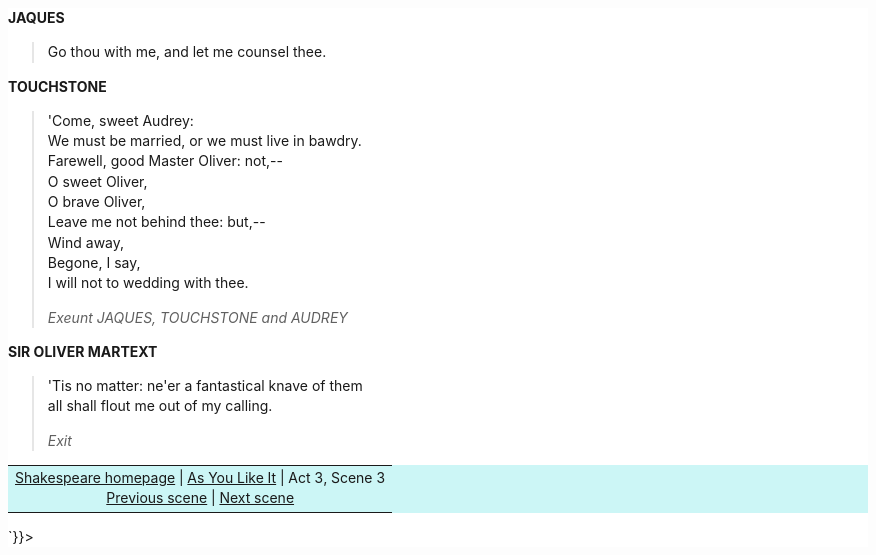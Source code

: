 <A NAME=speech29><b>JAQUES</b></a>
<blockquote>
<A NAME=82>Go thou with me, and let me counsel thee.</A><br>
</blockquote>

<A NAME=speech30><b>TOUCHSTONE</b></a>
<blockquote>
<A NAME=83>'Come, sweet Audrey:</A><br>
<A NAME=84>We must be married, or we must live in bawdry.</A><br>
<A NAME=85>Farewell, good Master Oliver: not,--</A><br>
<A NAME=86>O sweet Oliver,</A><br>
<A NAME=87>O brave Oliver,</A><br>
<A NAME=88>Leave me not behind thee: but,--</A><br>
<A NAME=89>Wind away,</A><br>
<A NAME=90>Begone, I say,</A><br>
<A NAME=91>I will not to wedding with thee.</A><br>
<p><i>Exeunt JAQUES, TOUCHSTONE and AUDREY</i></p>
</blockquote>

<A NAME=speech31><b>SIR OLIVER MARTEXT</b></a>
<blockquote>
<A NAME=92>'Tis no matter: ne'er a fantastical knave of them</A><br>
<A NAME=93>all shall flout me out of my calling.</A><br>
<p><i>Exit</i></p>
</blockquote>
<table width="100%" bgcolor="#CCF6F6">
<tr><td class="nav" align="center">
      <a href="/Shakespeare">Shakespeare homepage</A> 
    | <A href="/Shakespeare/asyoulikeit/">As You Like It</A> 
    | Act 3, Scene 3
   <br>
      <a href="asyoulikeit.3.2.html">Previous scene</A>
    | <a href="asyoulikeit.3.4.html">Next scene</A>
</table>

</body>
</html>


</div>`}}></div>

____

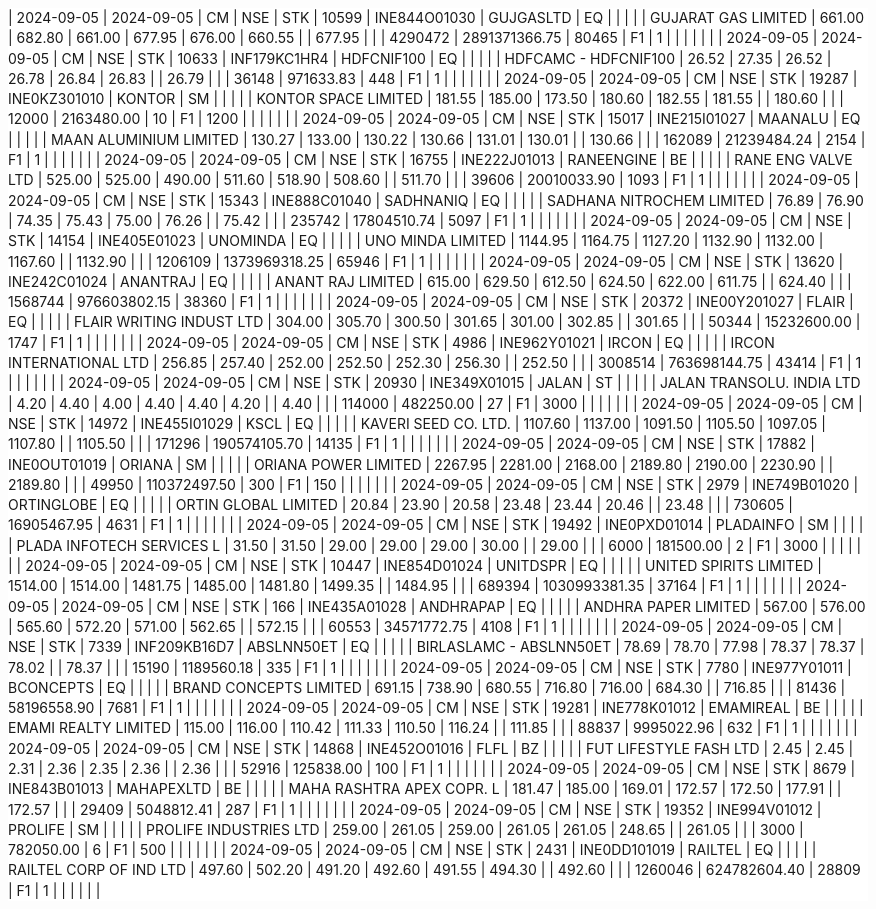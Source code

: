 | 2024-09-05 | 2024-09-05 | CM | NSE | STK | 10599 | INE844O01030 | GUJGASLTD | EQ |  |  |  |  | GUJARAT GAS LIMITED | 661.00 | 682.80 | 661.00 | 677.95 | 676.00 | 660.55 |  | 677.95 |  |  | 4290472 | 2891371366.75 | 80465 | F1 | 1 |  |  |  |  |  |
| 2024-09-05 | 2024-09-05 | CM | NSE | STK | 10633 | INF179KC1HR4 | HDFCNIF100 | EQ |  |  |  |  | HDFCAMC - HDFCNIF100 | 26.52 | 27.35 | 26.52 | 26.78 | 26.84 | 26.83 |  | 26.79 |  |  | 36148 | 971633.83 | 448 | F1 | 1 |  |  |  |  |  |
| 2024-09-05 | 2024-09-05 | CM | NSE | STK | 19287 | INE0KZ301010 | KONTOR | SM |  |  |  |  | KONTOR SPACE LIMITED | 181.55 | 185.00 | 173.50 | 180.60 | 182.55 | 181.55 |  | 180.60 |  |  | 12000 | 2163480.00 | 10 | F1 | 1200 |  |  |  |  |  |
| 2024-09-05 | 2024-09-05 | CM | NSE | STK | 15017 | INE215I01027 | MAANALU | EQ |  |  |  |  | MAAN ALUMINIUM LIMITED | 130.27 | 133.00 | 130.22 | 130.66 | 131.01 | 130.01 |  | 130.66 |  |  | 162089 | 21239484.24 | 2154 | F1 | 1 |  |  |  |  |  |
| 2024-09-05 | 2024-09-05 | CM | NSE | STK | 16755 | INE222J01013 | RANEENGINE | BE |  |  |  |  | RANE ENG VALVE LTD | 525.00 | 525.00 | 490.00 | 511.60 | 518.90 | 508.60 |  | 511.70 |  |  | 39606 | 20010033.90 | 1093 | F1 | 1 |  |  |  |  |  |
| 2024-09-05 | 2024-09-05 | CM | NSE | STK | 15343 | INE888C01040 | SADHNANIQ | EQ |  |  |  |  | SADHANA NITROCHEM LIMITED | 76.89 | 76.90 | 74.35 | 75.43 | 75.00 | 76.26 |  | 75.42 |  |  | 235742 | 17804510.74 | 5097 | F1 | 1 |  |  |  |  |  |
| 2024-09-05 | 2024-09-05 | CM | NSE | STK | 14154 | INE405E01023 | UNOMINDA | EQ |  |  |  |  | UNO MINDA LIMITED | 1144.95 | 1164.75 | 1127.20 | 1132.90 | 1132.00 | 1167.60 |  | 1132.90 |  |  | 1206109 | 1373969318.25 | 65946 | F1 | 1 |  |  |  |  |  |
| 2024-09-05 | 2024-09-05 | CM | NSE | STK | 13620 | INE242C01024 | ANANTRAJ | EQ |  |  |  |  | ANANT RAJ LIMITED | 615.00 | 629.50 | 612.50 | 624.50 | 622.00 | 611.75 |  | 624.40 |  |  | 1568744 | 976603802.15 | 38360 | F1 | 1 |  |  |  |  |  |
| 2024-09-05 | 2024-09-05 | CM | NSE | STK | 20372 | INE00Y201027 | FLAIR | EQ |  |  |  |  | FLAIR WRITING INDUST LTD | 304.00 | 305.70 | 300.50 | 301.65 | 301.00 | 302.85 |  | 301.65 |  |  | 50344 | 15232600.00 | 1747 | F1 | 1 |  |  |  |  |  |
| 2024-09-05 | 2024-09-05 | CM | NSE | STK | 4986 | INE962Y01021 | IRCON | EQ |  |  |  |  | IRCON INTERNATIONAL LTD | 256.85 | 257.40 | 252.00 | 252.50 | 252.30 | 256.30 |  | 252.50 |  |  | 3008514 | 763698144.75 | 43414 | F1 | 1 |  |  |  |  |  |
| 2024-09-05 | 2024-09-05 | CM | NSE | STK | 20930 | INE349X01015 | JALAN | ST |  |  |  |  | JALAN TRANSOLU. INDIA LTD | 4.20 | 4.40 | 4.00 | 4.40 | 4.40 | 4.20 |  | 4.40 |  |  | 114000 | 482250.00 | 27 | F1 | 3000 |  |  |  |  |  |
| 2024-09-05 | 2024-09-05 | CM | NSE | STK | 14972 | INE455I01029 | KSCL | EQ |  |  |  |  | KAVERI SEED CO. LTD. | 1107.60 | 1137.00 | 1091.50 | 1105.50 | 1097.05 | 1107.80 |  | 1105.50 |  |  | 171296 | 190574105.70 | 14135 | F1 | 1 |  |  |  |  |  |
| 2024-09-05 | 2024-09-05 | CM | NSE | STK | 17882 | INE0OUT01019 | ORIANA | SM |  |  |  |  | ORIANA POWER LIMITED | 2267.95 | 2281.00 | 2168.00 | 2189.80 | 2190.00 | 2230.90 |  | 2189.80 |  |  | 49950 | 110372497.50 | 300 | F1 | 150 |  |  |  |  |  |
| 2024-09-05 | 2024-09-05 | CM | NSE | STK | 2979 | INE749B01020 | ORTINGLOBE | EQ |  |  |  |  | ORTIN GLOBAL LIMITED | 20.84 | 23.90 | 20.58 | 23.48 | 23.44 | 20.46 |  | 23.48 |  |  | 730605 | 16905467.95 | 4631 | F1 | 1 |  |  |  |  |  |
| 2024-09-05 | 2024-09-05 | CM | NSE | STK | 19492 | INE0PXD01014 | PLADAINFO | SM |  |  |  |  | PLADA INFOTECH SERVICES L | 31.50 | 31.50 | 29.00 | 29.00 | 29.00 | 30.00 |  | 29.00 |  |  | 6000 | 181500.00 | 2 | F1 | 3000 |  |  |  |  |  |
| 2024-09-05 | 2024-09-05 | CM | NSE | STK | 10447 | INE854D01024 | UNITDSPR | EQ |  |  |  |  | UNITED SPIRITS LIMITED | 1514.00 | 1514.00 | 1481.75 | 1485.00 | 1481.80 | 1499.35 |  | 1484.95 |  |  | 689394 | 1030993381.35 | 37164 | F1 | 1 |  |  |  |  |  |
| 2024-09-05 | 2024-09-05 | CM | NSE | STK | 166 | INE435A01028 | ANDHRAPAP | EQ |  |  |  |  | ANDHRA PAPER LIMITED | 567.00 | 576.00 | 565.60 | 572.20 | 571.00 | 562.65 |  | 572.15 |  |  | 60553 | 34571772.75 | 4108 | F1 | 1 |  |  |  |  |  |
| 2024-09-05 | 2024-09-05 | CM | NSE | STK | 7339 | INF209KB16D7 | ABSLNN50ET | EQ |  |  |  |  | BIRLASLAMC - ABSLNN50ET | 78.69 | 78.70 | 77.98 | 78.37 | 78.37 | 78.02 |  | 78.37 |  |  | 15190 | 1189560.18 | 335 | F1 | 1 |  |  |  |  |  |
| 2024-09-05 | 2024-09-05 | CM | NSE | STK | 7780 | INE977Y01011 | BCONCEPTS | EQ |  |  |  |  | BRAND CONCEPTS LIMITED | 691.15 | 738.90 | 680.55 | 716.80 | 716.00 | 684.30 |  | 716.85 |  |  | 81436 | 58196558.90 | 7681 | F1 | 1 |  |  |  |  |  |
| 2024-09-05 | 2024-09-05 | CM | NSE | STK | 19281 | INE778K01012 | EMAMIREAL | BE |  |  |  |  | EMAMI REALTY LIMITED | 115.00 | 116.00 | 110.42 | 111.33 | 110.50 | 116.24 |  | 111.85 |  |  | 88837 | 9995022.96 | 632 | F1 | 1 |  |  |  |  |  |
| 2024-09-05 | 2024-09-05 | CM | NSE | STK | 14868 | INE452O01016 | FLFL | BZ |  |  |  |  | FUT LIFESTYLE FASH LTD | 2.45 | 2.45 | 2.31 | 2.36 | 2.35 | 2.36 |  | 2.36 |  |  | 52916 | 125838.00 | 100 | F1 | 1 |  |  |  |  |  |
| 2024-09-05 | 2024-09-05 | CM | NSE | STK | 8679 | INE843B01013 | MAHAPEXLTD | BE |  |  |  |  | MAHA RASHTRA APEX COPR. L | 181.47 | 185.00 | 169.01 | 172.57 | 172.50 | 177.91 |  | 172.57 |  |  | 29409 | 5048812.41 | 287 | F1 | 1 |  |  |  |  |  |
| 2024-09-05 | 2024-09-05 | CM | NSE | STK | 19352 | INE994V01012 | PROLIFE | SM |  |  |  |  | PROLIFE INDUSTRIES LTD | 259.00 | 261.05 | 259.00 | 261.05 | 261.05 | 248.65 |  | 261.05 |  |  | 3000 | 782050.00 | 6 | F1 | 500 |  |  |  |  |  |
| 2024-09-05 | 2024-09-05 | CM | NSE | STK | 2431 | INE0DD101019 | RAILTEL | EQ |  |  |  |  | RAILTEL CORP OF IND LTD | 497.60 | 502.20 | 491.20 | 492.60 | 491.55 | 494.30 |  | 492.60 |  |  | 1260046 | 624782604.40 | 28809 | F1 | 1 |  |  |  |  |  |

____

### PROBLEM REQUIREMENTS
Reproduce exactly the lines above from the line with "STK | 19287" to the line with "STK | 16755", including both, and add nothing.

### ANSWER SECTION
| 2024-09-05 | 2024-09-05 | CM | NSE | STK | 19287 | INE0KZ301010 | KONTOR | SM |  |  |  |  | KONTOR SPACE LIMITED | 181.55 | 185.00 | 173.50 | 180.60 | 182.55 | 181.55 |  | 180.60 |  |  | 12000 | 2163480.00 | 10 | F1 | 1200 |  |  |  |  |  |
| 2024-09-05 | 2024-09-05 | CM | NSE | STK | 15017 | INE215I01027 | MAANALU | EQ |  |  |  |  | MAAN ALUMINIUM LIMITED | 130.27 | 133.00 | 130.22 | 130.66 | 131.01 | 130.01 |  | 130.66 |  |  | 162089 | 21239484.24 | 2154 | F1 | 1 |  |  |  |  |  |
| 2024-09-05 | 2024-09-05 | CM | NSE | STK | 16755 | INE222J01013 | RANEENGINE | BE |  |  |  |  | RANE ENG VALVE LTD | 525.00 | 525.00 | 490.00 | 511.60 | 518.90 | 508.60 |  | 511.70 |  |  | 39606 | 20010033.90 | 1093 | F1 | 1 |  |  |  |  |  |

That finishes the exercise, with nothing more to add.